**Required action**
Select from the data all lines with the word "angular".

[Source texts of formatted documents]

========

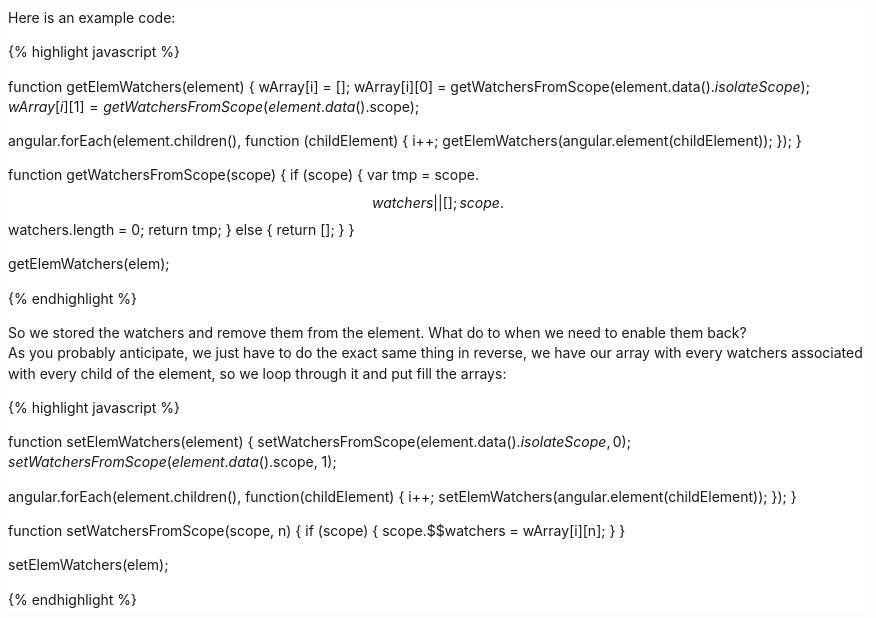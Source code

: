 Here is an example code:

{% highlight javascript %}

function getElemWatchers(element) {
  wArray[i] = [];
  wArray[i][0] = getWatchersFromScope(element.data().$isolateScope);
  wArray[i][1] = getWatchersFromScope(element.data().$scope);

  angular.forEach(element.children(), function (childElement) {
    i++;
    getElemWatchers(angular.element(childElement));
  });
}

  function getWatchersFromScope(scope) {
    if (scope) {
      var tmp = scope.$$watchers || [];
      scope.$$watchers.length = 0;
      return tmp;
    } else {
      return [];
    }
}
		
getElemWatchers(elem);
	
{% endhighlight %}
	

So we stored the watchers and remove them from the element. What do to when we need to enable them back?  
As you probably anticipate, we just have to do the exact same thing in reverse, we have our array with every watchers associated with every child of the element, so we loop through it and put fill the arrays:

{% highlight javascript %}

function setElemWatchers(element) {
  setWatchersFromScope(element.data().$isolateScope, 0);
  setWatchersFromScope(element.data().$scope, 1);

  angular.forEach(element.children(), function(childElement) {
    i++;
    setElemWatchers(angular.element(childElement));
  });
}

function setWatchersFromScope(scope, n) {
  if (scope) {
    scope.$$watchers = wArray[i][n];
  }
}

setElemWatchers(elem);
	
{% endhighlight %}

========

**Solution below**
  angular.forEach(element.children(), function (childElement) {
    getElemWatchers(angular.element(childElement));
  angular.forEach(element.children(), function(childElement) {
    setElemWatchers(angular.element(childElement));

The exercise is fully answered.